Temos, ainda, a inglesa “World´s 50 Best Restaurants”, que nasceu para retirar protagonismo ao Guia Michelin, logo a cozinha francesa clássica. A “World´s Best” é formada por um colégio com centenas de votantes. A partir das suas votações são anunciados cem restaurantes, entre eles os “50 Melhores do Mundo”. O elenco dos que votam é secreto, mas sabe-se que são cozinheiros, empresários da restauração, gourmets e jornalistas da especialidade. A partir do momento em que há uma lista de cozinheiros que votam entre eles, há algo estranho. Não só sou eu que digo, tem sido amplamente debatido.
Fortunato da Câmara nasceu em Lisboa em 1977. Desde 2006 que exerce a crítica gastronómica, primeiro no semanário Sol, depois no jornal Público. A partir de 2012, e desde 2015 que é o responsável pela crítica gastronómica no semanário Expresso.

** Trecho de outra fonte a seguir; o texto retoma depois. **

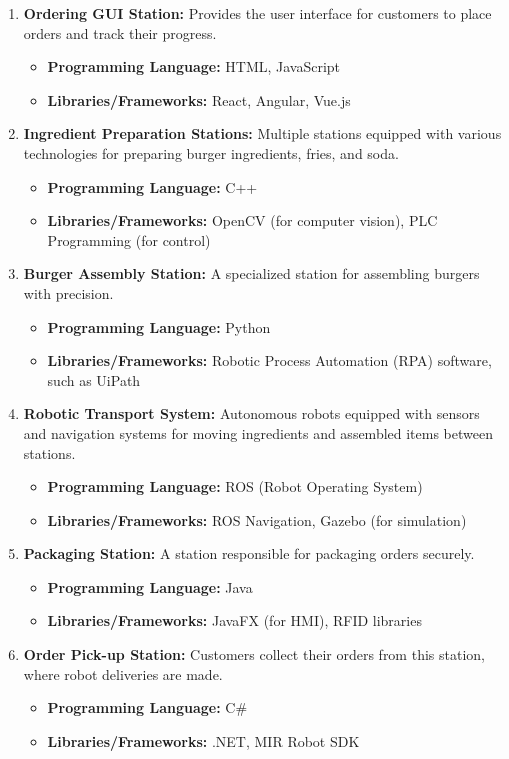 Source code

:\documentclass[conference]{IEEEtran}
\begin{document}
\begin{enumerate}
    \item \textbf{Ordering GUI Station:} Provides the user interface for customers to place orders and track their progress.
        \begin{itemize}
            \item \textbf{Programming Language:} HTML, JavaScript
            \item \textbf{Libraries/Frameworks:} React, Angular, Vue.js
        \end{itemize}
    \item \textbf{Ingredient Preparation Stations:} Multiple stations equipped with various technologies for preparing burger ingredients, fries, and soda.
        \begin{itemize}
            \item \textbf{Programming Language:} C++
            \item \textbf{Libraries/Frameworks:} OpenCV (for computer vision), PLC Programming (for control)
        \end{itemize}
    \item \textbf{Burger Assembly Station:} A specialized station for assembling burgers with precision.
        \begin{itemize}
            \item \textbf{Programming Language:} Python
            \item \textbf{Libraries/Frameworks:} Robotic Process Automation (RPA) software, such as UiPath
        \end{itemize}
    \item \textbf{Robotic Transport System:} Autonomous robots equipped with sensors and navigation systems for moving ingredients and assembled items between stations.
        \begin{itemize}
            \item \textbf{Programming Language:} ROS (Robot Operating System)
            \item \textbf{Libraries/Frameworks:} ROS Navigation, Gazebo (for simulation)
        \end{itemize}
    \item \textbf{Packaging Station:} A station responsible for packaging orders securely.
        \begin{itemize}
            \item \textbf{Programming Language:} Java
            \item \textbf{Libraries/Frameworks:} JavaFX (for HMI), RFID libraries
        \end{itemize}
    \item \textbf{Order Pick-up Station:} Customers collect their orders from this station, where robot deliveries are made.
        \begin{itemize}
            \item \textbf{Programming Language:} C#
            \item \textbf{Libraries/Frameworks:} .NET, MIR Robot SDK
        \end{itemize}
\end{enumerate}
\end{document}
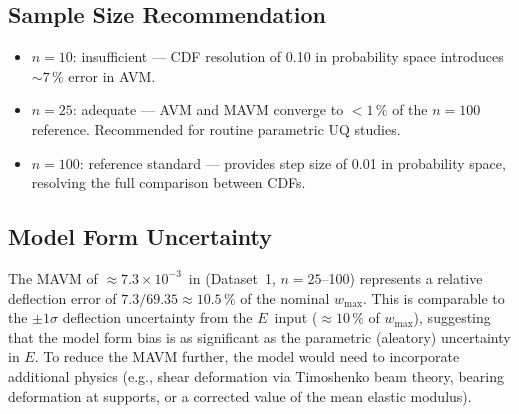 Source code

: \documentclass[11pt,letterpaper]{article}
\newcommand{\wmax}{w_{\max}}
\begin{document}
\subsection*{Sample Size Recommendation}

\begin{itemize}[nosep]
  \item $n = 10$: insufficient — CDF resolution of 0.10 in probability space
        introduces ${\sim}7\,\%$ error in AVM.
  \item $n = 25$: adequate — AVM and MAVM converge to $<\!1\,\%$ of the
        $n=100$ reference.  Recommended for routine parametric UQ studies.
  \item $n = 100$: reference standard — provides step size of 0.01 in
        probability space, resolving the full comparison between CDFs.
\end{itemize}

\subsection*{Model Form Uncertainty}

The MAVM of $\approx 7.3\times10^{-3}$~in (Dataset~1, $n=25$--100) represents a
relative deflection error of $7.3/69.35 \approx 10.5\,\%$ of the nominal $\wmax$.
This is comparable to the $\pm 1\sigma$ deflection uncertainty from the $E$~input
($\approx 10\,\%$ of $\wmax$), suggesting that the model form bias is as significant
as the parametric (aleatory) uncertainty in $E$.  To reduce the MAVM further,
the model would need to incorporate additional physics (e.g., shear deformation via
Timoshenko beam theory, bearing deformation at supports, or a corrected value
of the mean elastic modulus).
\end{document}
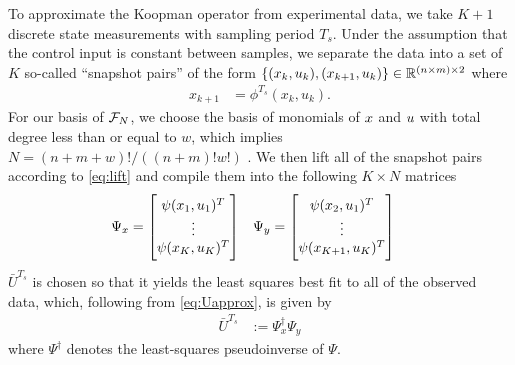 

To approximate the Koopman operator from experimental data, we take $K+1$ discrete state measurements with sampling period $T_s$. Under the assumption that the control input is constant between samples, we separate the data into a set of $K$ so-called ``snapshot pairs'' of the form ${ \{(x_k,u_k),(x_{k+1},u_k)\} \in \mathbb{R}^{(n \times m) \times 2} }$ where
\begin{align}
    x_{k+1} &= \phi^{T_s} (x_k, u_k).
\end{align}
For our basis of $\mathcal{F}_N$, we choose the basis of monomials of $x$ and $u$ with total degree less than or equal to $w$, which implies $N=(n+m+w)!/\left((n+m)!w!\right)$ \cite[]{mauroy2016linear}. 
We then lift all of the snapshot pairs according to \eqref{eq:lift} and compile them into the following $K \times N$ matrices
\begin{align}
    &\Psi_x = \begin{bmatrix}  {\psi}(x_1, u_1)^T \\ \vdots \\  {\psi}(x_K, u_K)^T \end{bmatrix}
    &&\Psi_y = \begin{bmatrix}  {\psi}(x_2, u_1)^T \\ \vdots \\  {\psi}(x_{K+1}, u_{K})^T \end{bmatrix}
\end{align}
 $\bar{U}^{T_s}$ is chosen so that it yields the least squares best fit to all of the observed data, which, following from \eqref{eq:Uapprox}, is given by 
\begin{align}
    \bar{U}^{T_s} &:= \Psi_x^\dagger \Psi_y
\end{align}
where ${\Psi}^\dagger$ denotes the least-squares pseudoinverse of ${\Psi}$.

Tem publicados diversos livros sobre gastronomia, premiados pelos “Gourmand World Cookbooks Awards”. Entre estes títulos “Os Mistérios do Abade de Priscos – 80 histórias curiosas e deliciosas da gastronomia”, também premiado pela Academia Portuguesa de Gastronomia em 2013, “Viver Portugal Com o Mediterrâneo à Mesa” (CTT, 2015), “A Vida e as Receitas Inéditas do Abade de Priscos” (prémio “Littérature Gastronomique” da Academia Internacional de Gastronomia em 2017.
Frequentou a licenciatura de Produção Alimentar em Restauração da Escola Superior de Hotelaria e Turismo do Estoril. É diplomado pelo Institut des Hautes Études du Goût na pós-graduação “Goût, Gastronomie, et Arts de la Table”. Entre 2013 e 2015 foi convidado do Institut des Hautes Études du Goût para lecionar na Universidade de Reims uma masterclass em crítica gastronómica.
É conselheiro gastronómico, dá formações de treino e educação do gosto, sendo convidado para participar em palestras na área da gastronomia.